Für klassische Business-Websites und Blogs gilt: Wichtige Geld-Inhalte und konversionsstarke Seiten haben max. 3 Klick-Tiefe. Wer hier Strukturschulden hat, sollte beim nächsten Webdesign-Relaunch die Architektur neu denken statt nur die Optik aufzufrischen.
Ankertexte: Exact Match, Partial Match, Generic – die ehrliche Einordnung
Bei externen Backlinks gilt: zu viele Exact-Match-Ankertexte triggern den Penguin-Filter. Bei internen Links gilt das nicht in dieser Strenge. Du kontrollierst sie selbst, Google weiß das, und ein gewisses Maß an Optimierung ist erwartet.
Die drei Ankertext-Typen
| Typ | Beispiel | Wann einsetzen |
|---|---|---|
| Exact Match | "Webdesign Hannover" | Auf Money-Pages, wenn organisch im Satz |
| Partial Match | "professionelles Webdesign in Hannover gestalten" | Häufigster Typ in Cluster-Texten |
| Generic | "hier", "mehr erfahren", "klick hier" | Vermeiden – verschenkt Ranking-Signal |
| Branded | "Storyable" | Für Brand-Verlinkung okay |
| LSI | "moderne Websites entwickeln" | Streut semantische Signale |
Faustregel für interne Verlinkung
Auf eine wichtige Money-Page sollten verschiedene Ankertexte zeigen – nicht 30× derselbe. Das wirkt natürlich und gibt Google mehr semantische Signale. Beispiel für Links auf /google-seo:
- "Suchmaschinenoptimierung" (Exact)
- "professionelle SEO-Beratung" (Partial)
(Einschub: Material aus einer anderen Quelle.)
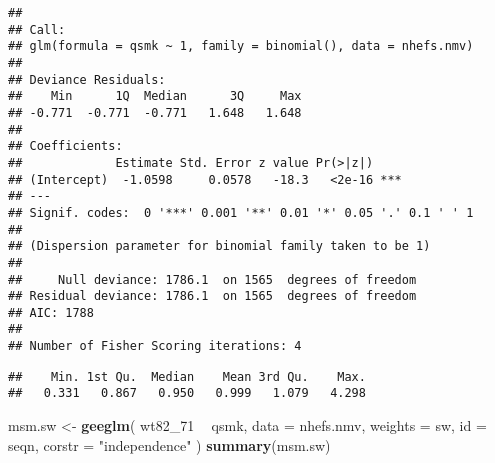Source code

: \documentclass[
  10pt,
]{book}
\newenvironment{Shaded}{\begin{snugshade}}{\end{snugshade}}
\newcommand{\DataTypeTok}[1]{\textcolor[rgb]{0.13,0.29,0.53}{#1}}
\newcommand{\DecValTok}[1]{\textcolor[rgb]{0.00,0.00,0.81}{#1}}
\newcommand{\KeywordTok}[1]{\textcolor[rgb]{0.13,0.29,0.53}{\textbf{#1}}}
\newcommand{\NormalTok}[1]{#1}
\newcommand{\OperatorTok}[1]{\textcolor[rgb]{0.81,0.36,0.00}{\textbf{#1}}}
\newcommand{\StringTok}[1]{\textcolor[rgb]{0.31,0.60,0.02}{#1}}
\begin{document}
\begin{verbatim}
## 
## Call:
## glm(formula = qsmk ~ 1, family = binomial(), data = nhefs.nmv)
## 
## Deviance Residuals: 
##    Min      1Q  Median      3Q     Max  
## -0.771  -0.771  -0.771   1.648   1.648  
## 
## Coefficients:
##             Estimate Std. Error z value Pr(>|z|)    
## (Intercept)  -1.0598     0.0578   -18.3   <2e-16 ***
## ---
## Signif. codes:  0 '***' 0.001 '**' 0.01 '*' 0.05 '.' 0.1 ' ' 1
## 
## (Dispersion parameter for binomial family taken to be 1)
## 
##     Null deviance: 1786.1  on 1565  degrees of freedom
## Residual deviance: 1786.1  on 1565  degrees of freedom
## AIC: 1788
## 
## Number of Fisher Scoring iterations: 4
\end{verbatim}

\begin{Shaded}
\end{Shaded}

\begin{verbatim}
##    Min. 1st Qu.  Median    Mean 3rd Qu.    Max. 
##   0.331   0.867   0.950   0.999   1.079   4.298
\end{verbatim}

\begin{Shaded}
\begin{Highlighting}[]
\NormalTok{msm.sw <-}\StringTok{ }\KeywordTok{geeglm}\NormalTok{(}
\NormalTok{  wt82_}\DecValTok{71} \OperatorTok{~}\StringTok{ }\NormalTok{qsmk,}
  \DataTypeTok{data =}\NormalTok{ nhefs.nmv,}
  \DataTypeTok{weights =}\NormalTok{ sw,}
  \DataTypeTok{id =}\NormalTok{ seqn,}
  \DataTypeTok{corstr =} \StringTok{"independence"}
\NormalTok{)}
\KeywordTok{summary}\NormalTok{(msm.sw)}
\end{Highlighting}
\end{Shaded}
\end{document}

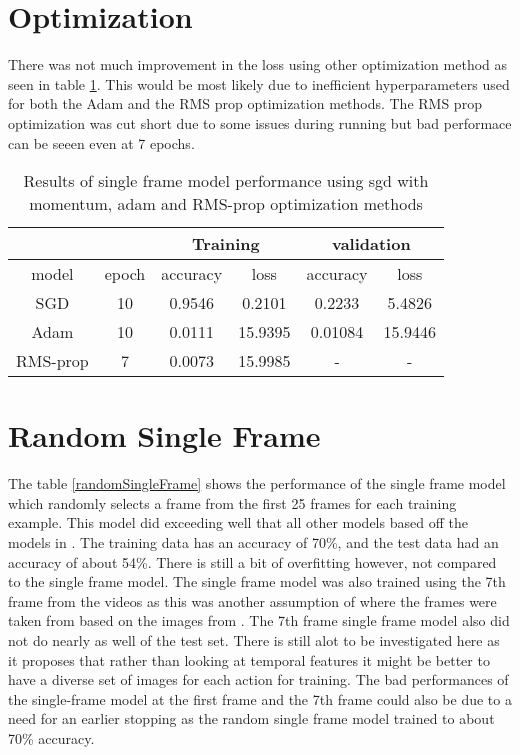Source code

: \section{Optimization}
There was not much improvement in the loss using other optimization method as seen in table \ref{optim}.  This would be most likely due to inefficient hyperparameters used for both the Adam and the RMS prop optimization methods. The RMS prop optimization was cut short due to some issues during running but bad performace can be seeen even at 7 epochs.
\begin{table}[h!]
\centering
\begin{tabular}{ |c|c|c|c|c|c| } 
 \hline
  \multicolumn{2}{|c|}{ } &
 \multicolumn{2}{|c|}{Training } &
 \multicolumn{2}{|c|}{validation} \\
 \hline
 model & epoch & accuracy & loss & accuracy & loss \\ 
  \hline
 SGD & 10 &  0.9546 & 0.2101  & 0.2233 &5.4826 \\ 
 Adam & 10 &0.0111 & 15.9395 & 0.01084 &15.9446 \\
 RMS-prop & 7 & 0.0073 & 15.9985 & - & -  \\ 
 \hline
\end{tabular}
\caption{Results of single frame model performance using sgd with momentum, adam and RMS-prop optimization methods}
\label{optim}
\end{table}


\section{Random Single Frame}
The table \ref{randomSingleFrame} shows the performance of the single frame model which randomly selects a frame from the first 25 frames for each training example. This model did exceeding well that all other models based off the models in \citep{KarpathyCVPR14}.  The training data has an accuracy of 70\%, and the test data had an accuracy of about 54\%. There is still a bit of overfitting however, not compared to the single frame model. The single frame model was also trained using the 7th frame from the videos as this was another assumption of where the frames were taken from based on the images from \citep{KarpathyCVPR14}. The 7th frame single frame model also did not do nearly as well of the test set. There is still alot to be investigated here as it proposes that rather than looking at temporal features it might be better to have a diverse set of images for each action for training.  The bad performances of the single-frame model at the first frame and the 7th frame could also be due to a need for an earlier stopping as the random single frame model trained to about 70\% accuracy. 

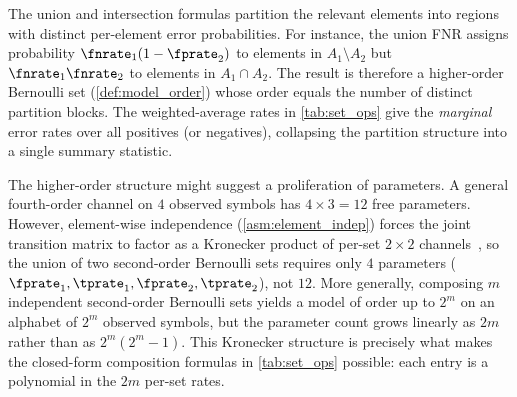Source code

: \begin{remark}
\label{rem:composed_order}
The union and intersection formulas partition the relevant elements into regions with distinct per-element error probabilities.
For instance, the union FNR assigns probability $\fnrate_1(1-\fprate_2)$ to elements in $A_1 \setminus A_2$ but $\fnrate_1 \fnrate_2$ to elements in $A_1 \cap A_2$.
The result is therefore a higher-order Bernoulli set (\cref{def:model_order}) whose order equals the number of distinct partition blocks.
The weighted-average rates in \cref{tab:set_ops} give the \emph{marginal} error rates over all positives (or negatives), collapsing the partition structure into a single summary statistic.
\end{remark}

\begin{remark}
\label{rem:parametric_parsimony}
The higher-order structure might suggest a proliferation of parameters.
A general fourth-order channel on $4$ observed symbols has $4 \times 3 = 12$ free parameters.
However, element-wise independence (\cref{asm:element_indep}) forces the joint transition matrix to factor as a Kronecker product of per-set $2 \times 2$ channels~\cite{coverThomas}, so the union of two second-order Bernoulli sets requires only $4$ parameters ($\fprate_1, \tprate_1, \fprate_2, \tprate_2$), not $12$.
More generally, composing $m$ independent second-order Bernoulli sets yields a model of order up to $2^m$ on an alphabet of $2^m$ observed symbols, but the parameter count grows linearly as $2m$ rather than as $2^m(2^m - 1)$.
This Kronecker structure is precisely what makes the closed-form composition formulas in \cref{tab:set_ops} possible: each entry is a polynomial in the $2m$ per-set rates.
\end{remark}

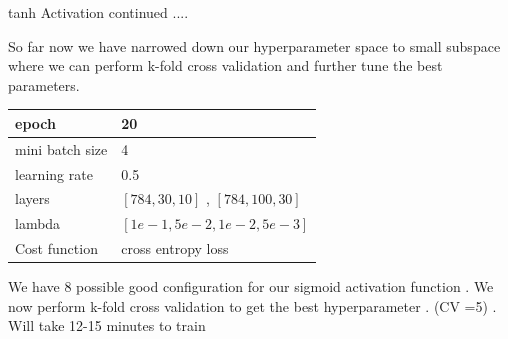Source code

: \documentclass[12pt,t]{beamer}
\begin{document}
\begin{frame}[t]
    \large tanh Activation continued ....
    
    \scriptsize

    So far now we have narrowed down our hyperparameter space to small subspace where we can perform 
    k-fold cross validation and further tune the best parameters.

    \begin{center}
        \begin{tabular}{ | m{5em} | m{3cm} | } 
            \hline
            epoch & 20 \\ 
            \hline
            mini batch size  & 4 \\ 
            \hline
            learning rate & 0.5  \\ 
            \hline
            layers  & $[784,30,10]$ , $[784,100,30]$ \\
            \hline
            lambda & $[1e-1,5e-2,1e-2,5e-3]$ \\
            \hline
            Cost function & cross entropy loss \\
            \hline
          \end{tabular}  
    \end{center}

    We have 8 possible good configuration for our sigmoid activation function . We now perform k-fold cross 
    validation to get the best hyperparameter . (CV =5) . Will take 12-15 minutes to train

\end{frame}
\end{document}
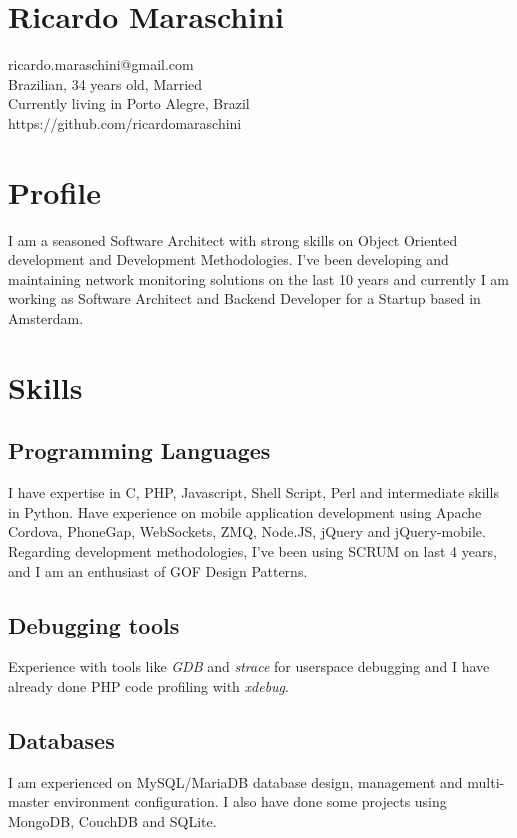 \documentclass{article}
\begin{document}
\begin{multicols}{2}

\section{Ricardo Maraschini}
ricardo.maraschini@gmail.com\\
Brazilian, 34 years old, Married\\
Currently living in Porto Alegre, Brazil\\
https://github.com/ricardomaraschini

\section{Profile}
I am a seasoned Software Architect with strong skills on Object Oriented
development and Development Methodologies. I've been developing and maintaining
network monitoring solutions on the last 10 years and currently I am
working as Software Architect and Backend Developer for a Startup based in
Amsterdam.

\section{Skills}
\subsection{Programming Languages}
I have expertise in C, PHP, Javascript, Shell Script, Perl and intermediate
skills in Python. Have experience on mobile application development using Apache 
Cordova, PhoneGap, WebSockets, ZMQ, Node.JS, jQuery and jQuery-mobile. Regarding
development methodologies, I've been using SCRUM on last 4 years, and I am an 
enthusiast of GOF Design Patterns.

\subsection{Debugging tools}
Experience with tools like \textit{GDB} and \textit{strace} for userspace 
debugging and I have already done PHP code profiling with \textit{xdebug}.

\subsection{Databases}
I am experienced on MySQL/MariaDB database design, management and multi-master
environment configuration. I also have done some projects using MongoDB, CouchDB
and SQLite.


\end{multicols}
\end{document}
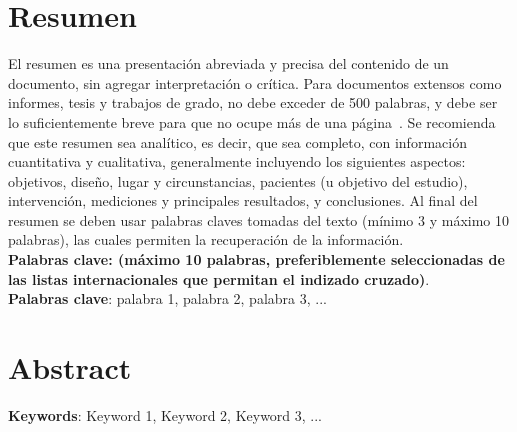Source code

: \section*{Resumen}

El resumen es una presentación abreviada y precisa del contenido de un documento, sin agregar interpretación o crítica. Para documentos extensos como informes, tesis y trabajos de grado, no debe exceder de 500 palabras, y debe ser lo suficientemente breve para que no ocupe más de una página~\cite{NTC14862008}. Se recomienda que este resumen sea analítico, es decir, que sea completo, con información cuantitativa y cualitativa, generalmente incluyendo los siguientes aspectos: objetivos, diseño, lugar y circunstancias, pacientes (u objetivo del estudio), intervención, mediciones y principales resultados, y conclusiones. Al final del resumen se deben usar palabras claves tomadas del texto (mínimo 3 y máximo 10 palabras), las cuales permiten la recuperación de la información.\\

\textbf{\small Palabras clave: (máximo 10 palabras, preferiblemente seleccionadas de las listas internacionales que permitan el indizado cruzado)}.\\

\textbf{Palabras clave}: palabra 1, palabra 2, palabra 3, ...

\newpage
\section*{Abstract}

\textbf{Keywords}: Keyword 1, Keyword 2, Keyword 3, ...


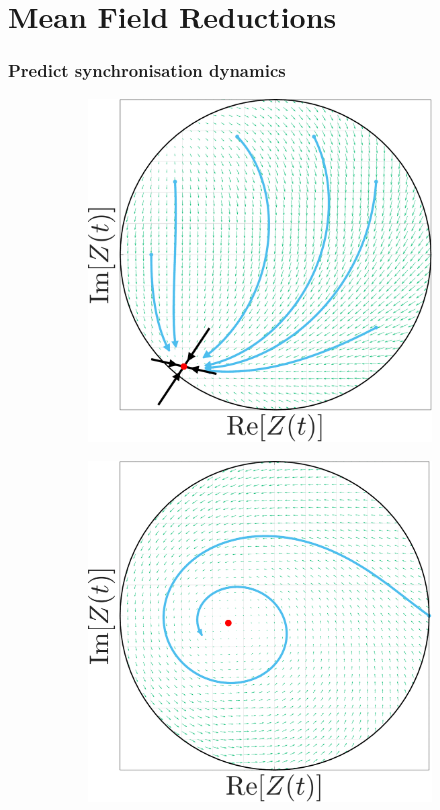 \section{Mean Field Reductions}
\begin{frame}
\frametitle{Predict synchronisation dynamics}
\begin{figure}[H]
\centering
\begin{subfigure}[b]{0.32\linewidth}
   \centering
  \includegraphics[width=\linewidth]{../Figures/PhaseSpace/MFRPSR.pdf}
   \label{fig:MFRPSR} 
\end{subfigure} \hfill
\begin{subfigure}[b]{0.32\linewidth}
   \centering
  \includegraphics[width=\linewidth]{../Figures/PhaseSpace/MFRPSS.pdf}

\end{subfigure}
\end{figure}
\end{frame}
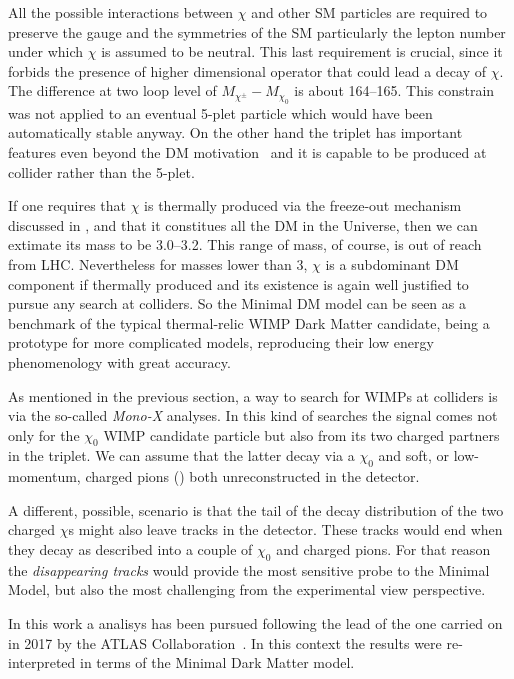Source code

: All the possible interactions between $\chi$ and other SM particles are required to preserve the gauge and the symmetries of the SM particularly the lepton number under which $\chi$ is assumed to be neutral. This last requirement is crucial, since it forbids the presence of higher dimensional operator that could lead a decay of $\chi$.  The difference at two loop level of $M_{\chi^\pm} - M_{\chi_0}$ is  about \SIrange{164}{165}{\mev}. This constrain was not applied to an eventual 5-plet particle which would have been automatically stable anyway. On the other hand the triplet has important features even beyond the DM motivation~\cite{Cirelli:paper} and it is capable to be produced at collider rather than the 5-plet.

If one requires that $\chi$ is thermally produced via the freeze-out mechanism discussed in \Sect{\ref{sec:wimp}}, and that it constitues all the DM in the Universe, then we can extimate its mass to be \SIrange{3.0}{3.2}{\tev}. This range of mass, of course, is out of reach from LHC. Nevertheless for masses lower than \SI{3}{\tev}, $\chi$ is a subdominant DM component if thermally produced and its existence is again well justified to pursue any search at colliders. So the Minimal DM model can be seen as a benchmark of the typical thermal-relic WIMP Dark Matter candidate, being a prototype for more complicated models, reproducing their low energy phenomenology with great accuracy.

As mentioned in the previous section, a way to search for WIMPs at colliders is via the so-called \emph{Mono-X} analyses. In this kind of searches the signal comes not only for the $\chi_0$ WIMP candidate particle but also from its two charged partners in the triplet. We can assume that the latter decay via a $\chi_0$ and soft, or low-momentum, charged pions (\pipm) both unreconstructed in the detector. 

A different, possible, scenario is that the tail of the decay distribution of the two charged $\chi$s might also leave tracks in the detector. These tracks would end when they decay as described into a couple of $\chi_0$ and charged pions. For that reason the \emph{disappearing tracks} would provide the most sensitive probe to the Minimal Model, but also the most challenging from the experimental view perspective.

\smallskip
In this work a \mph analisys has been pursued following the lead of the one carried on in 2017 by the ATLAS Collaboration~\cite{paperMP}. In this context the \mph results were re-interpreted in terms of the Minimal Dark Matter model.










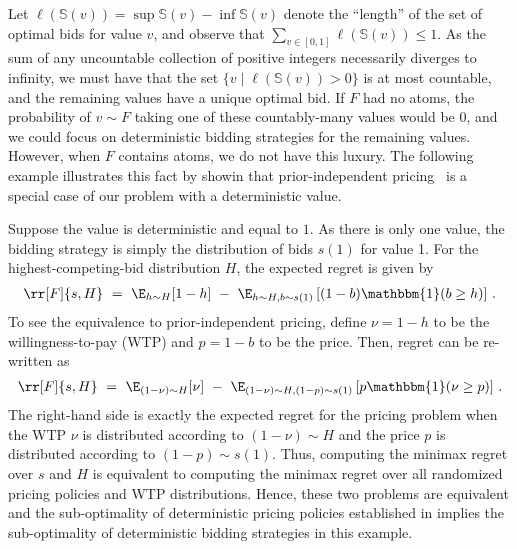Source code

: Let $\ell(\mathbb S(v)) = \sup \mathbb S(v) - \inf \mathbb S(v)$ denote the ``length'' of the set of optimal bids for value $v$, and observe that $\sum_{v \in [0,1]} \ell(\mathbb S(v)) \leq 1$. As the sum of any uncountable collection of positive integers necessarily diverges to infinity, we must have that the set $\{ v \mid \ell(\mathbb S(v))> 0\}$ is at most countable, and the remaining values have a unique optimal bid. If $F$ had no atoms, the probability of $v \sim F$ taking one of these countably-many values would be 0, and we could focus on deterministic bidding strategies for the remaining values. However, when $F$ contains atoms, we do not have this luxury. The following example illustrates this fact by showin that prior-independent pricing~\citep{bergemann2011robust} is a special case of our problem with a deterministic value.
\begin{example}\label{example:atom-at-1}
	Suppose the value is deterministic and equal to $1$. As there is only one value, the bidding strategy is simply the distribution of bids  $s(1)$ for value 1. For the highest-competing-bid distribution $H$, the expected regret is given by
    \begin{align*}
        \rr[F]{s, H}\ =\ \E_{h \sim H}[1 - h]\ -\ \E_{h \sim H, b \sim s(1)}\left[ (1 - b) \mathbbm{1}(b \geq h)\right]\,. 
    \end{align*}
    To see the equivalence to prior-independent pricing, define $\nu = 1-h$ to be the willingness-to-pay (WTP) and $p = 1 - b$ to be the price. Then, regret can be re-written as
    \begin{align*}
         \rr[F]{s, H}\ =\ \E_{(1- \nu) \sim H}[\nu]\ -\ \E_{(1 -\nu) \sim H, (1 -p) \sim s(1)}\left[ p \mathbbm{1}(\nu \geq p)\right]\,.
    \end{align*}
    The right-hand side is exactly the expected regret for the pricing problem when the WTP $\nu$ is distributed according to $(1 - \nu) \sim H$ and the price $p$ is distributed according to $(1 - p) \sim s(1)$. Thus, computing the minimax regret over $s$ and $H$ is equivalent to computing the minimax regret over all randomized pricing policies and WTP distributions. Hence, these two problems are equivalent and the sub-optimality of deterministic pricing policies established in \citet{bergemann2011robust} implies the sub-optimality of deterministic bidding strategies in this example. 
\end{example}

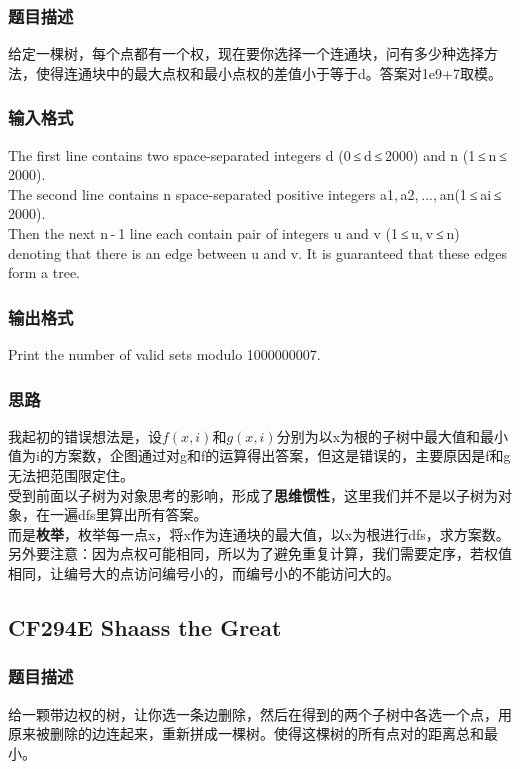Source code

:     \subsubsection{题目描述}
        给定一棵树，每个点都有一个权，现在要你选择一个连通块，问有多少种选择方法，使得连通块中的最大点权和最小点权的差值小于等于d。答案对1e9+7取模。
    \subsubsection{输入格式}
        The first line contains two space-separated integers d (0 ≤ d ≤ 2000) and n (1 ≤ n ≤ 2000).\\
        The second line contains n space-separated positive integers a1, a2, ..., an(1 ≤ ai ≤ 2000).\\
        Then the next n - 1 line each contain pair of integers u and v (1 ≤ u, v ≤ n) denoting that there is an edge between u and v. It is guaranteed that these edges form a tree.
    \subsubsection{输出格式}
        Print the number of valid sets modulo 1000000007.
    \subsubsection{思路}
        我起初的错误想法是，设$f(x,i)$和$g(x,i)$分别为以x为根的子树中最大值和最小值为i的方案数，企图通过对g和f的运算得出答案，但这是错误的，主要原因是f和g无法把范围限定住。\\
        受到前面以子树为对象思考的影响，形成了\textbf{思维惯性}，这里我们并不是以子树为对象，在一遍dfs里算出所有答案。\\
        而是\textbf{枚举}，枚举每一点x，将x作为连通块的最大值，以x为根进行dfs，求方案数。\\
        另外要注意：因为点权可能相同，所以为了避免重复计算，我们需要定序，若权值相同，让编号大的点访问编号小的，而编号小的不能访问大的。

\subsection{CF294E Shaass the Great}
    \subsubsection{题目描述}
        给一颗带边权的树，让你选一条边删除，然后在得到的两个子树中各选一个点，用原来被删除的边连起来，重新拼成一棵树。使得这棵树的所有点对的距离总和最小。\\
- "wie wir SEO bei Storyable umsetzen" (Branded + LSI)
- "Google-Rankings systematisch aufbauen" (LSI)
Du verlinkst seit Jahren mit "hier klicken" und "mehr erfahren"? Das ist verschenkter Ranking-Boost. Wir prüfen in einer kostenlosen 30-Min-Analyse deine Top-20-Seiten auf Ankertext-Optimierung und sagen dir, welche 5-10 Änderungen den größten Effekt bringen. Termin sichern.
Die "Erste-Link-Regel"
Wenig bekannt: Wenn auf einer Seite zwei Links zur selben Ziel-URL existieren, zählt für Google nur der Ankertext des ersten Links. Praxis-Konsequenz: Den ersten Link zu wichtigen Money-Pages mit dem stärksten Keyword setzen. Spätere Links zur selben URL können Generic sein – sie zählen nicht für Ankertext-Signale.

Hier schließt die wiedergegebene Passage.